God: The Object or Subject of Worship?
Many of you know that I have been struggling with the issue of me-oriented worship. Those of you who have walked this path with me- some agreeing, others disagreeing – are probably saying “Oh No, not another article on the same subject!” Well, yes, but with a completely different question for you to explore. The issue is this: In your worship planning do you view God as the object of your worship or the subject of worship?

The Right Question
It has been said that we don’t have answers to our problems because we do not ask the right question. In my years of struggle with narcissistic worship the question of God as the object or the subject of worship has never surfaced until recently. Maybe it has been articulated in your mind and you have settled the question. But for me the surfacing of the issue has clarified the fundamental dis-ease I’ve had with I-Me-My worship. I invite you to explore with me the difference between God as the object of our worship and God as the subject of worship.

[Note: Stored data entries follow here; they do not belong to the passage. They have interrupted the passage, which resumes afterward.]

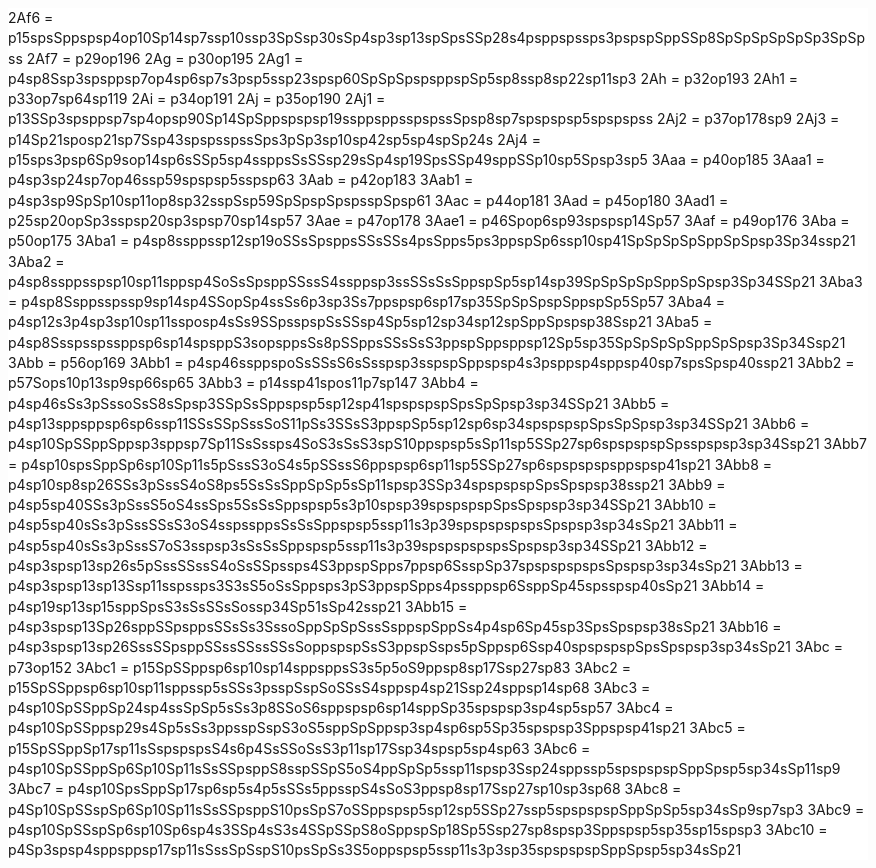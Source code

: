 2Af6 = p15spsSppspsp4op10Sp14sp7ssp10ssp3SpSsp30sSp4sp3sp13spSpsSSp28s4psppspssps3pspspSppSSp8SpSpSpSpSpSp3SpSpss
2Af7 = p29op196
2Ag = p30op195
2Ag1 = p4sp8Ssp3spsppsp7op4sp6sp7s3psp5ssp23spsp60SpSpSpspsppspSp5sp8ssp8sp22sp11sp3
2Ah = p32op193
2Ah1 = p33op7sp64sp119
2Ai = p34op191
2Aj = p35op190
2Aj1 = p13SSp3spsppsp7sp4opsp90Sp14SpSppspspsp19ssppsppsspspssSpsp8sp7spspspsp5spspspss
2Aj2 = p37op178sp9
2Aj3 = p14Sp21sposp21sp7Ssp43spspsspssSps3pSp3sp10sp42sp5sp4spSp24s
2Aj4 = p15sps3psp6Sp9sop14sp6sSSp5sp4ssppsSsSSsp29sSp4sp19SpsSSp49sppSSp10sp5Spsp3sp5
3Aaa = p40op185
3Aaa1 = p4sp3sp24sp7op46ssp59spspsp5sspsp63
3Aab = p42op183
3Aab1 = p4sp3sp9SpSp10sp11op8sp32sspSsp59SpSpspSpspsspSpsp61
3Aac = p44op181
3Aad = p45op180
3Aad1 = p25sp20opSp3sspsp20sp3spsp70sp14sp57
3Aae = p47op178
3Aae1 = p46Spop6sp93spspsp14Sp57
3Aaf = p49op176
3Aba = p50op175
3Aba1 = p4sp8ssppssp12sp19oSSsSpsppsSSsSSs4psSpps5ps3ppspSp6ssp10sp41SpSpSpSpSppSpSpsp3Sp34ssp21
3Aba2 = p4sp8ssppsspsp10sp11sppsp4SoSsSpsppSSssS4ssppsp3ssSSsSsSppspSp5sp14sp39SpSpSpSpSppSpSpsp3Sp34SSp21
3Aba3 = p4sp8Ssppsspssp9sp14sp4SSopSp4ssSs6p3sp3Ss7ppspsp6sp17sp35SpSpSpspSppspSp5Sp57
3Aba4 = p4sp12s3p4sp3sp10sp11ssposp4sSs9SSpsspspSsSSsp4Sp5sp12sp34sp12spSppSpspsp38Ssp21
3Aba5 = p4sp8Ssspsspssppsp6sp14spsppS3sopsppsSs8pSSppsSSsSsS3ppspSppsppsp12Sp5sp35SpSpSpSpSppSpSpsp3Sp34Ssp21
3Abb = p56op169
3Abb1 = p4sp46ssppspoSsSSsS6sSsspsp3sspspSppspsp4s3psppsp4sppsp40sp7spsSpsp40ssp21
3Abb2 = p57Sops10p13sp9sp66sp65
3Abb3 = p14ssp41spos11p7sp147
3Abb4 = p4sp46sSs3pSssoSsS8sSpsp3SSpSsSppspsp5sp12sp41spspspspSpsSpSpsp3sp34SSp21
3Abb5 = p4sp13sppsppsp6sp6ssp11SSsSSpSssSoS11pSs3SSsS3ppspSp5sp12sp6sp34spspspspSpsSpSpsp3sp34SSp21
3Abb6 = p4sp10SpSSppSppsp3sppsp7Sp11SsSssps4SoS3sSsS3spS10ppspsp5sSp11sp5SSp27sp6spspspspSpsspspsp3sp34Ssp21
3Abb7 = p4sp10spsSppSp6sp10Sp11s5pSssS3oS4s5pSSssS6ppspsp6sp11sp5SSp27sp6spspspspsppspsp41sp21
3Abb8 = p4sp10sp8sp26SSs3pSssS4oS8ps5SsSsSppSpSp5sSp11spsp3SSp34spspspspSpsSpspsp38ssp21
3Abb9 = p4sp5sp40SSs3pSssS5oS4ssSps5SsSsSppspsp5s3p10spsp39spspspspSpsSpspsp3sp34SSp21
3Abb10 = p4sp5sp40sSs3pSssSSsS3oS4sspssppsSsSsSppspsp5ssp11s3p39spspspspspsSpspsp3sp34sSp21
3Abb11 = p4sp5sp40sSs3pSssS7oS3sspsp3sSsSsSppspsp5ssp11s3p39spspspspspsSpspsp3sp34SSp21
3Abb12 = p4sp3spsp13sp26s5pSssSSssS4oSsSSpssps4S3ppspSpps7ppsp6SsspSp37spspspspspsSpspsp3sp34sSp21
3Abb13 = p4sp3spsp13sp13Ssp11sspssps3S3sS5oSsSppsps3pS3ppspSpps4pssppsp6SsppSp45spsspsp40sSp21
3Abb14 = p4sp19sp13sp15sppSpsS3sSsSSsSossp34Sp51sSp42ssp21
3Abb15 = p4sp3spsp13Sp26sppSSpsppsSSsSs3SssoSppSpSpSssSsppspSppSs4p4sp6Sp45sp3SpsSpspsp38sSp21
3Abb16 = p4sp3spsp13sp26SssSSpsppSSssSSssSSsSoppspspSsS3ppspSsps5pSppsp6Ssp40spspspspSpsSpspsp3sp34sSp21
3Abc = p73op152
3Abc1 = p15SpSSppsp6sp10sp14sppsppsS3s5p5oS9ppsp8sp17Ssp27sp83
3Abc2 = p15SpSSppsp6sp10sp11sppssp5sSSs3psspSspSoSSsS4sppsp4sp21Ssp24sppsp14sp68
3Abc3 = p4sp10SpSSppSp24sp4ssSpSp5sSs3p8SSoS6sppspsp6sp14sppSp35spspsp3sp4sp5sp57
3Abc4 = p4sp10SpSSppsp29s4Sp5sSs3ppsspSspS3oS5sppSpSppsp3sp4sp6sp5Sp35spspsp3Sppspsp41sp21
3Abc5 = p15SpSSppSp17sp11sSspspspsS4s6p4SsSSoSsS3p11sp17Ssp34spsp5sp4sp63
3Abc6 = p4sp10SpSSppSp6Sp10Sp11sSsSSpsppS8sspSSpS5oS4ppSpSp5ssp11spsp3Ssp24sppssp5spspspspSppSpsp5sp34sSp11sp9
3Abc7 = p4sp10SpsSppSp17sp6sp5s4p5sSSs5ppsspS4sSoS3ppsp8sp17Ssp27sp10sp3sp68
3Abc8 = p4Sp10SpSSspSp6Sp10Sp11sSsSSpsppS10psSpS7oSSppspsp5sp12sp5SSp27ssp5spspspspSppSpSp5sp34sSp9sp7sp3
3Abc9 = p4sp10SpSSspSp6sp10Sp6sp4s3SSp4sS3s4SSpSSpS8oSppspSp18Sp5Ssp27sp8spsp3Sppspsp5sp35sp15spsp3
3Abc10 = p4Sp3spsp4sppsppsp17sp11sSssSpSspS10psSpSs3S5oppspsp5ssp11s3p3sp35spspspspSppSpsp5sp34sSp21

God as the Object of Worship
I grew up with a three layered understanding of the universe. God is “out there” or “up there,” the earth is here and below it all is Hell. Most Christians probably function with a visual world view with God seated on the throne in God’s heavens and down below is the earth where people dwell, and in the center of the earth or somewhere below the earth there is a raging fire where those who refuse to believe in God are consigned to eternal death and separation from God.

The three tiered view of the world is not only a spatial configuration in our minds, it is also a visual picture expressed in countless works of art. We have all seen depiction of heaven as that place “out there” where God is seated on his throne surrounded by the cherubim, the seraphim, the angels, and archangels and the countless saints who have gone before worshiping in eternal perpetuity.

This spatial and visual view of God results in a human language that expresses worship to God as the object of praise. I am the subject who worships God. God is the recipient of my efforts on his behalf.

God as the Subject of Worship
The concept of God as an object, an essence who, so to speak, “sits out there” is a Greek idea, not a biblical understanding of God.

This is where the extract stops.